Items from a data source
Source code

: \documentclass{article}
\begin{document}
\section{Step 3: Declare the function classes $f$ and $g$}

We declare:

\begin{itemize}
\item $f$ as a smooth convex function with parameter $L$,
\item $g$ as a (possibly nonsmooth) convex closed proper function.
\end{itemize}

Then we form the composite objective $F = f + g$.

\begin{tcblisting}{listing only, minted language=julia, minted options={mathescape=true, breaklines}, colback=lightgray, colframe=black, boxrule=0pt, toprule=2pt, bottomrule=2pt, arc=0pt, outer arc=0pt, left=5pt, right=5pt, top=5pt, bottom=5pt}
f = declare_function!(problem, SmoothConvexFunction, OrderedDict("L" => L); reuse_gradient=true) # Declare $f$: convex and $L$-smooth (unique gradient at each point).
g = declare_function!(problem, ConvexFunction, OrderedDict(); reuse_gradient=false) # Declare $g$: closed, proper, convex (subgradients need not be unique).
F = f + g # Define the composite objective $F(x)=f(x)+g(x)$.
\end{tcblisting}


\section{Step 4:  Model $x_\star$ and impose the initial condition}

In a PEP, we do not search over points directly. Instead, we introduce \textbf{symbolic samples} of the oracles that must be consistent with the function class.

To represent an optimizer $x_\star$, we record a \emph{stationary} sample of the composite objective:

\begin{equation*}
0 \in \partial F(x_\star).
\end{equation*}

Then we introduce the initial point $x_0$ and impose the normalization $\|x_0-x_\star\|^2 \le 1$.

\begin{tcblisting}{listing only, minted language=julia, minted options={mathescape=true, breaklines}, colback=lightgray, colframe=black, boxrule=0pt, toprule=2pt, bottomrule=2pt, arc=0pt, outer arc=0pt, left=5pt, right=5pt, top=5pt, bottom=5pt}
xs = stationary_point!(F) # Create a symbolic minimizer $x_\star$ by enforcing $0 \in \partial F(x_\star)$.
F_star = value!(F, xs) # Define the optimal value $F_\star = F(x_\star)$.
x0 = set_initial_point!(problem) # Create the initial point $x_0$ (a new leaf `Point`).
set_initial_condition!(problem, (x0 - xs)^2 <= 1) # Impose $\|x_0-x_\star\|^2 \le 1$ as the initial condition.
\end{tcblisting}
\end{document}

TO DO
In the entries above, find the line holding "To represent an" and the line holding "x0 = set_initial_point!(problem)", then retype exactly those two lines and every line between them, and nothing else.

EXERCISE RESULT
To represent an optimizer $x_\star$, we record a \emph{stationary} sample of the composite objective:

\begin{equation*}
0 \in \partial F(x_\star).
\end{equation*}

Then we introduce the initial point $x_0$ and impose the normalization $\|x_0-x_\star\|^2 \le 1$.

\begin{tcblisting}{listing only, minted language=julia, minted options={mathescape=true, breaklines}, colback=lightgray, colframe=black, boxrule=0pt, toprule=2pt, bottomrule=2pt, arc=0pt, outer arc=0pt, left=5pt, right=5pt, top=5pt, bottom=5pt}
xs = stationary_point!(F) # Create a symbolic minimizer $x_\star$ by enforcing $0 \in \partial F(x_\star)$.
F_star = value!(F, xs) # Define the optimal value $F_\star = F(x_\star)$.
x0 = set_initial_point!(problem) # Create the initial point $x_0$ (a new leaf `Point`).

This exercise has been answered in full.